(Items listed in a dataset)
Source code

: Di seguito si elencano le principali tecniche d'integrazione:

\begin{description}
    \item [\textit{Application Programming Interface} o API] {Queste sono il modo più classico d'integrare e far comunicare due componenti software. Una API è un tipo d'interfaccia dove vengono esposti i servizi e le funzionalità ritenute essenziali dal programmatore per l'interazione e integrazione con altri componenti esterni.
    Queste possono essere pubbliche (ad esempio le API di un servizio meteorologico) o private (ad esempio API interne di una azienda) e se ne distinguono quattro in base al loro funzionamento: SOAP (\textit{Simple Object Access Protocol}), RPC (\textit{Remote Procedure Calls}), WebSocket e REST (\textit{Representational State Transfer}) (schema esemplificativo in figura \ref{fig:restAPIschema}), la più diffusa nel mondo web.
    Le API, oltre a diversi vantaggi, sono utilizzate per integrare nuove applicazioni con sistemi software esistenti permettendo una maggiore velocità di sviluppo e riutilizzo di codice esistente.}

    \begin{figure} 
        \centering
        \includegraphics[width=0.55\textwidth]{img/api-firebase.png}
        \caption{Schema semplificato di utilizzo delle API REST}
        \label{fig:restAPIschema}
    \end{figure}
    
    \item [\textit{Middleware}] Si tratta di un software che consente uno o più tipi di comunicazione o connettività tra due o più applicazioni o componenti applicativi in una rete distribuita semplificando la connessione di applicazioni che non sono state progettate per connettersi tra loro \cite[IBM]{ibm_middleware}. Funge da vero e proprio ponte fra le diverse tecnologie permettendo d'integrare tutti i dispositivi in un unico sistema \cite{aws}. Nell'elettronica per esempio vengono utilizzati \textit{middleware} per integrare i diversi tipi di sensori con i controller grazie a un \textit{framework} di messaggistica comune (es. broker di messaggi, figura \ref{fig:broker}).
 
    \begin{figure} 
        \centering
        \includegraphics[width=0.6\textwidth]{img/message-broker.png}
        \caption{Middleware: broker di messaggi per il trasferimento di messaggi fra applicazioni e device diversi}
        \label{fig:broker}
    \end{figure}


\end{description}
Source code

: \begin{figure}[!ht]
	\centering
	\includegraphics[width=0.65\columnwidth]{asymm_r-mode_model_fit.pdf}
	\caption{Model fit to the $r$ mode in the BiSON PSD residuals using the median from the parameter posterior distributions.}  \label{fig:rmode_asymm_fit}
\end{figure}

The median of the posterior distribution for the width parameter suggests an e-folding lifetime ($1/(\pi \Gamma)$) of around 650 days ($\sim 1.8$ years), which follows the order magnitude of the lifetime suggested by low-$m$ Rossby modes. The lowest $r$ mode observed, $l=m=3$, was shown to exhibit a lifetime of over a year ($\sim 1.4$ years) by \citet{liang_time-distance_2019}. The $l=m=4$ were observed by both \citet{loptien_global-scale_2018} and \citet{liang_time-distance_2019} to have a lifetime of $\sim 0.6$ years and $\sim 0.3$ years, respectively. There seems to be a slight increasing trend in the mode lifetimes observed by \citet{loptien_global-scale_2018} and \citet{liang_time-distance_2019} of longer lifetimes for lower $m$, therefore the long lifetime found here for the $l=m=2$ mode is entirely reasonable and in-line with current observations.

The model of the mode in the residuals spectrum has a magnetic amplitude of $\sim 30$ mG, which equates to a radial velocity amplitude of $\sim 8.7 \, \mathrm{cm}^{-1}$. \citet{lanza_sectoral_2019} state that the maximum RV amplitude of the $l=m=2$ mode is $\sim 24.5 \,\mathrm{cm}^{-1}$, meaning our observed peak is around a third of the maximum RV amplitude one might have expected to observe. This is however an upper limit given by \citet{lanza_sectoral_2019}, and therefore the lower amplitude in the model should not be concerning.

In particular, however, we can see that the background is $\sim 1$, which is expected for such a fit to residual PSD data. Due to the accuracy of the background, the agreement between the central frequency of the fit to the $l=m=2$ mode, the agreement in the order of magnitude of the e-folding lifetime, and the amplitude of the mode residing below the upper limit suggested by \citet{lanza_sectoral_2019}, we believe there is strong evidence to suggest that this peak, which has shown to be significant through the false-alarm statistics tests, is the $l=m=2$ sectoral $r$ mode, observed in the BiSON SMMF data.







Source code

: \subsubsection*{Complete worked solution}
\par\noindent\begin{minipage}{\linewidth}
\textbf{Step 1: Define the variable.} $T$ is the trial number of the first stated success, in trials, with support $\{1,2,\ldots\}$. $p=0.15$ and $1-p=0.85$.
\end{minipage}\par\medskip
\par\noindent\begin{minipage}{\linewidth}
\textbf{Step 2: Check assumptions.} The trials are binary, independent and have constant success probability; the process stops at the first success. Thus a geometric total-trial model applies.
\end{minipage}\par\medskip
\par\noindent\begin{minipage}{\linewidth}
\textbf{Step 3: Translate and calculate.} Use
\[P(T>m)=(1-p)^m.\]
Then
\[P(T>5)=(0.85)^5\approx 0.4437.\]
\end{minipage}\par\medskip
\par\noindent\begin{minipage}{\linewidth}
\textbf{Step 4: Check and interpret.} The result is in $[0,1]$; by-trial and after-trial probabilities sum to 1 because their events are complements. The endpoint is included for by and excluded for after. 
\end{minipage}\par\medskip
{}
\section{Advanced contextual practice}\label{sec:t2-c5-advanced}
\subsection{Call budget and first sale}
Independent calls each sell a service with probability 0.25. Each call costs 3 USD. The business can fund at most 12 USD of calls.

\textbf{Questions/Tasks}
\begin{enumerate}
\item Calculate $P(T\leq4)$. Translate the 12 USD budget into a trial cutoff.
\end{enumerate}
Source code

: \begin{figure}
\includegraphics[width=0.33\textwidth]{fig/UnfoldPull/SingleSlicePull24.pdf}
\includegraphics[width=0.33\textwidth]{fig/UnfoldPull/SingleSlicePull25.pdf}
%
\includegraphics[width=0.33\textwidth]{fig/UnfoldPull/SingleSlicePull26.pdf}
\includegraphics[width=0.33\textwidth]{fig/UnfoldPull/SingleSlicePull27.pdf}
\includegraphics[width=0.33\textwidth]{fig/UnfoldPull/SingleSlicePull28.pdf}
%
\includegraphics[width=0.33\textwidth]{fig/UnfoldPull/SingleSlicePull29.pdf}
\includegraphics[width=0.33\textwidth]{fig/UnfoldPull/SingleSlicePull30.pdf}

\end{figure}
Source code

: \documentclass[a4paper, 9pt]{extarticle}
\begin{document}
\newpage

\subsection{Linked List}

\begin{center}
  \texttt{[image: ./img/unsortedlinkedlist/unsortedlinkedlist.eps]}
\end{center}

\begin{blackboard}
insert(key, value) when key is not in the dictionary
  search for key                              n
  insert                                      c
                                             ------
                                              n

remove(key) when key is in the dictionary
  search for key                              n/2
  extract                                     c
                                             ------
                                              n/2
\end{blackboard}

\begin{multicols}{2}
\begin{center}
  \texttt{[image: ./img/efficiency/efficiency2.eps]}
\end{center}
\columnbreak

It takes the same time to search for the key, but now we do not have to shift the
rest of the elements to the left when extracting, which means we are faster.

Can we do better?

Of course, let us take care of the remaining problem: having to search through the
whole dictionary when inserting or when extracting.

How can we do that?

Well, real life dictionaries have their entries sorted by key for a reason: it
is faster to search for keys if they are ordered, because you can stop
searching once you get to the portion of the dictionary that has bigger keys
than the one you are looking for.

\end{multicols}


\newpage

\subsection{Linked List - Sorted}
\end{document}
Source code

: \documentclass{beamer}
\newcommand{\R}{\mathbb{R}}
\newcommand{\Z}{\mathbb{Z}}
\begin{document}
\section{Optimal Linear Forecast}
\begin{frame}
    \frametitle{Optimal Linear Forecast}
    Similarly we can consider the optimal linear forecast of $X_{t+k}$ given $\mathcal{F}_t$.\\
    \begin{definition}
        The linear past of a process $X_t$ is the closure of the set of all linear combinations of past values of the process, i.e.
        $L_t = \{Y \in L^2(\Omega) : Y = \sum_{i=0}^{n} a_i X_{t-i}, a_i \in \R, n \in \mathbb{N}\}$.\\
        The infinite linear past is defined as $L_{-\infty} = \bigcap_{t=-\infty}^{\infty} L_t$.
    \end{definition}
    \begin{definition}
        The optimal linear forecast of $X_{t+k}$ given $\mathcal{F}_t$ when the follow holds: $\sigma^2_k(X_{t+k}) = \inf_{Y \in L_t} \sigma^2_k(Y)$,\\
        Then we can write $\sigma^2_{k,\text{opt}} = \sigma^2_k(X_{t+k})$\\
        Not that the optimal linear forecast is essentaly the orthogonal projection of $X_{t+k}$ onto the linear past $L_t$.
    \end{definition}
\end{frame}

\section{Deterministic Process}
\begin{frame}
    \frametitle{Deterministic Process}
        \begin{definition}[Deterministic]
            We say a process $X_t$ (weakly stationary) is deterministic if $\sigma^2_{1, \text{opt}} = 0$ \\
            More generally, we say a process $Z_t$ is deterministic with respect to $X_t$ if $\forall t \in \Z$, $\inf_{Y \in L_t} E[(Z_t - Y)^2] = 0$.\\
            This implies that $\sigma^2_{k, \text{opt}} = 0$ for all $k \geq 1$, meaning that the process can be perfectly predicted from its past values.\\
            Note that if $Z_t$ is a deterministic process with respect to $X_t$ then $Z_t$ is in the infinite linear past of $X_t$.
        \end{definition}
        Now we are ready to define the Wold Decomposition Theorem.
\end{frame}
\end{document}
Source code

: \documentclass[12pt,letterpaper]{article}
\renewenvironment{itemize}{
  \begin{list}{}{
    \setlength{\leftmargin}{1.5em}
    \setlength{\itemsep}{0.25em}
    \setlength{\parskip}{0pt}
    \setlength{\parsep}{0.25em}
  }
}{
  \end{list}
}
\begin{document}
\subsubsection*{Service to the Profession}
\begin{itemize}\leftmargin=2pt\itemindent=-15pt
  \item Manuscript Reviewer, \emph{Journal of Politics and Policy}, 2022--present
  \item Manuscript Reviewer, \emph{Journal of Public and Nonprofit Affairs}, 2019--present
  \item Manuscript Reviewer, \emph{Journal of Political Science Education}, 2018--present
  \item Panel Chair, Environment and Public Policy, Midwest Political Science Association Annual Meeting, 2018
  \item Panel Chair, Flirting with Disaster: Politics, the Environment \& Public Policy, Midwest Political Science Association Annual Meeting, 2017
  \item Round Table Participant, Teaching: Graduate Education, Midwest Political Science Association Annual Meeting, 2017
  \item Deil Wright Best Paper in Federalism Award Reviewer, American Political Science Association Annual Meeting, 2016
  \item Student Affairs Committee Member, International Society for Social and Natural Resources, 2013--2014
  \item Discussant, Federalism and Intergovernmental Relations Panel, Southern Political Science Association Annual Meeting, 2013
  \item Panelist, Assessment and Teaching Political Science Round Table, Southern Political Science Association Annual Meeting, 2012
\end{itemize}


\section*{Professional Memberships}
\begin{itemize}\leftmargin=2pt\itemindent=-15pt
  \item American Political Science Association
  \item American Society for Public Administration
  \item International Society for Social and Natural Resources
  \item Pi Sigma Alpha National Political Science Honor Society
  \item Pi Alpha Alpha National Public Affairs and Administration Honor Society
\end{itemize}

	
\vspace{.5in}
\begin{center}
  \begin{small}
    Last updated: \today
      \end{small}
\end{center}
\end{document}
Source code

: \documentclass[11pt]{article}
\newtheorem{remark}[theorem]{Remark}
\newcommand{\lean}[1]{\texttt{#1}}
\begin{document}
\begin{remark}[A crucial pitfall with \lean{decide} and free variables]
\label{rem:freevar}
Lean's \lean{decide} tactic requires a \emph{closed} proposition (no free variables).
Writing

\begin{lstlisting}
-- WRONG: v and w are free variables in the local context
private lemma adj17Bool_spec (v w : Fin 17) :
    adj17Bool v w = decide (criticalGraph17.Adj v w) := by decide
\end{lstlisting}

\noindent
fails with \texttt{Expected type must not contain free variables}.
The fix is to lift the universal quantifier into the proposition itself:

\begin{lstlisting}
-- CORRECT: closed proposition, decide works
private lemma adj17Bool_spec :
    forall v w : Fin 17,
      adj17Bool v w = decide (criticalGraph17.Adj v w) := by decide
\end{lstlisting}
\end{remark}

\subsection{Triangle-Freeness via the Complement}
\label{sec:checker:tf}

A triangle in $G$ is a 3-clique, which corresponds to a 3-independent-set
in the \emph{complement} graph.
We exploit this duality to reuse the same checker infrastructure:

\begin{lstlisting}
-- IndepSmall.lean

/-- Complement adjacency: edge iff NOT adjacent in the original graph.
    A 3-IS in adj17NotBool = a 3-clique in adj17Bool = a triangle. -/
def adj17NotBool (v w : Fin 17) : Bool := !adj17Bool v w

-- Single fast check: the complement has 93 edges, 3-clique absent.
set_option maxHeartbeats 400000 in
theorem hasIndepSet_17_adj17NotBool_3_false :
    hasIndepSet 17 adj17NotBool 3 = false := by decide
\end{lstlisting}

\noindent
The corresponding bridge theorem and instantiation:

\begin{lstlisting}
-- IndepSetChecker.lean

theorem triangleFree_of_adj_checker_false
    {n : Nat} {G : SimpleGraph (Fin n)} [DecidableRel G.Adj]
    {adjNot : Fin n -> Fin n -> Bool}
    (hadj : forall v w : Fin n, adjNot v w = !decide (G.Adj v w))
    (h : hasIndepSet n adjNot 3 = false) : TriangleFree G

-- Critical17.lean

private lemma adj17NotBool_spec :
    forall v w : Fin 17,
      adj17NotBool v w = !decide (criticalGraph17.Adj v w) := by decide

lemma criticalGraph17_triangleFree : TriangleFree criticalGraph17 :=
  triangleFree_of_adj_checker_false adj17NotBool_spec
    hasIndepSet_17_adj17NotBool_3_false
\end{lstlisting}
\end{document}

Assignment
Stop after the line containing "altri componenti esterni.": print exactly the lines from the start of the entries above up to it, that line included.

Answer below
Source code

: Di seguito si elencano le principali tecniche d'integrazione:

\begin{description}
    \item [\textit{Application Programming Interface} o API] {Queste sono il modo più classico d'integrare e far comunicare due componenti software. Una API è un tipo d'interfaccia dove vengono esposti i servizi e le funzionalità ritenute essenziali dal programmatore per l'interazione e integrazione con altri componenti esterni.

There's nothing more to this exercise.